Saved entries

* * * * * * * * *

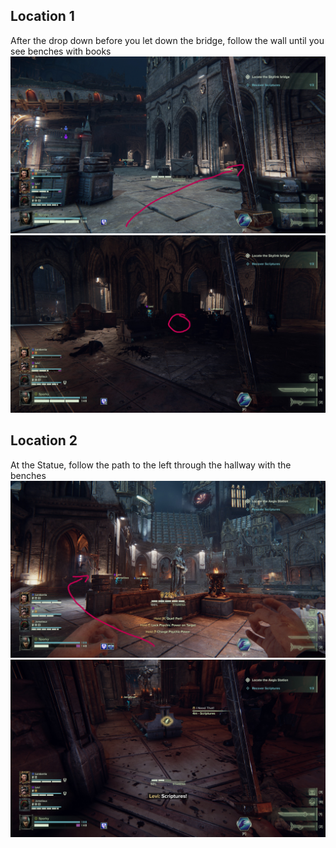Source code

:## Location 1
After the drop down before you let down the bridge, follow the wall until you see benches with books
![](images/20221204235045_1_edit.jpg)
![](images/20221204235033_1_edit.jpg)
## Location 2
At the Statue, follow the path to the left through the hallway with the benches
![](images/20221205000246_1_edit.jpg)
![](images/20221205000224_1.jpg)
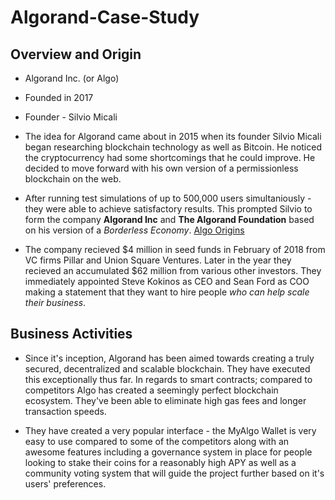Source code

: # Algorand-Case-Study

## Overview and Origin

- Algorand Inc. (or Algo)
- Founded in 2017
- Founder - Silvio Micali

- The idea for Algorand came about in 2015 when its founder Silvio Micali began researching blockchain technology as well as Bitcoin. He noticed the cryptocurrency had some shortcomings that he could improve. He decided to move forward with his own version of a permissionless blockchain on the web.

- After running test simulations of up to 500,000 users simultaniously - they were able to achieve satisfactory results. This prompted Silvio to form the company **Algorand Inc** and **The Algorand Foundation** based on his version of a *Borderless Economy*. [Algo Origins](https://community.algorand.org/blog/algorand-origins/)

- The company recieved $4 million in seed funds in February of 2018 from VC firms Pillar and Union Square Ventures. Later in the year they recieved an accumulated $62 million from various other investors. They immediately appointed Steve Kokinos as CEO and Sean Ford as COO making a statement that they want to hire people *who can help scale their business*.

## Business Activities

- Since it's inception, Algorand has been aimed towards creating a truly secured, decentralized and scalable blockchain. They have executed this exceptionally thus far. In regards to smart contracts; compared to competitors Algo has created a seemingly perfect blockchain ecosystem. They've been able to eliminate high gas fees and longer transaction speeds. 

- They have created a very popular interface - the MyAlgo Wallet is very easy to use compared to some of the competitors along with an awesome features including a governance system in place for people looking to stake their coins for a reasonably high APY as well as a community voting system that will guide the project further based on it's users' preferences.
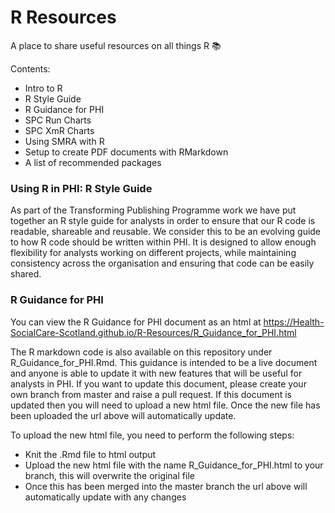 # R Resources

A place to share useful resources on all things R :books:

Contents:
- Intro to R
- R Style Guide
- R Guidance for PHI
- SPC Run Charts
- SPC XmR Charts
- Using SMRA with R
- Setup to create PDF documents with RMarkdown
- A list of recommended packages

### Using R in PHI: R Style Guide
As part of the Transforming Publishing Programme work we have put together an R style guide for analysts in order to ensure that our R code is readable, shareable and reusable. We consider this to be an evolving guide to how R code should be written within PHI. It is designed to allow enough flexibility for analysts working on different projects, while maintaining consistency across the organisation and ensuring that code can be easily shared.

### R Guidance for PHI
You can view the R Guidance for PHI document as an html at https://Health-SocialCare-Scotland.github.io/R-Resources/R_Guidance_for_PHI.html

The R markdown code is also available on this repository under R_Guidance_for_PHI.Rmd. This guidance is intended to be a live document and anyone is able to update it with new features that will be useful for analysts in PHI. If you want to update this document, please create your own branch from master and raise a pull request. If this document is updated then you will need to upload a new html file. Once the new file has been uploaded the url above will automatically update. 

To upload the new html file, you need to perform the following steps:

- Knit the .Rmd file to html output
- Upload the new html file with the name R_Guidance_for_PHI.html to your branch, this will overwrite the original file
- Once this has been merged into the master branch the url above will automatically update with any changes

* * * * * * * * *

The entries above should be written out in full, and any picture in them left out.

Solution for this exercise:
Source code

:## Location 1
After the drop down before you let down the bridge, follow the wall until you see benches with books
![](images/20221204235045_1_edit.jpg)
![](images/20221204235033_1_edit.jpg)
## Location 2
At the Statue, follow the path to the left through the hallway with the benches
![](images/20221205000246_1_edit.jpg)
![](images/20221205000224_1.jpg)
Source code

: # Algorand-Case-Study

## Overview and Origin

- Algorand Inc. (or Algo)
- Founded in 2017
- Founder - Silvio Micali

- The idea for Algorand came about in 2015 when its founder Silvio Micali began researching blockchain technology as well as Bitcoin. He noticed the cryptocurrency had some shortcomings that he could improve. He decided to move forward with his own version of a permissionless blockchain on the web.

- After running test simulations of up to 500,000 users simultaniously - they were able to achieve satisfactory results. This prompted Silvio to form the company **Algorand Inc** and **The Algorand Foundation** based on his version of a *Borderless Economy*. [Algo Origins](https://community.algorand.org/blog/algorand-origins/)

- The company recieved $4 million in seed funds in February of 2018 from VC firms Pillar and Union Square Ventures. Later in the year they recieved an accumulated $62 million from various other investors. They immediately appointed Steve Kokinos as CEO and Sean Ford as COO making a statement that they want to hire people *who can help scale their business*.

## Business Activities

- Since it's inception, Algorand has been aimed towards creating a truly secured, decentralized and scalable blockchain. They have executed this exceptionally thus far. In regards to smart contracts; compared to competitors Algo has created a seemingly perfect blockchain ecosystem. They've been able to eliminate high gas fees and longer transaction speeds. 

- They have created a very popular interface - the MyAlgo Wallet is very easy to use compared to some of the competitors along with an awesome features including a governance system in place for people looking to stake their coins for a reasonably high APY as well as a community voting system that will guide the project further based on it's users' preferences.
 # R Resources

A place to share useful resources on all things R :books:

Contents:
- Intro to R
- R Style Guide
- R Guidance for PHI
- SPC Run Charts
- SPC XmR Charts
- Using SMRA with R
- Setup to create PDF documents with RMarkdown
- A list of recommended packages

### Using R in PHI: R Style Guide
As part of the Transforming Publishing Programme work we have put together an R style guide for analysts in order to ensure that our R code is readable, shareable and reusable. We consider this to be an evolving guide to how R code should be written within PHI. It is designed to allow enough flexibility for analysts working on different projects, while maintaining consistency across the organisation and ensuring that code can be easily shared.

### R Guidance for PHI
You can view the R Guidance for PHI document as an html at https://Health-SocialCare-Scotland.github.io/R-Resources/R_Guidance_for_PHI.html

The R markdown code is also available on this repository under R_Guidance_for_PHI.Rmd. This guidance is intended to be a live document and anyone is able to update it with new features that will be useful for analysts in PHI. If you want to update this document, please create your own branch from master and raise a pull request. If this document is updated then you will need to upload a new html file. Once the new file has been uploaded the url above will automatically update. 

To upload the new html file, you need to perform the following steps:

- Knit the .Rmd file to html output
- Upload the new html file with the name R_Guidance_for_PHI.html to your branch, this will overwrite the original file
- Once this has been merged into the master branch the url above will automatically update with any changes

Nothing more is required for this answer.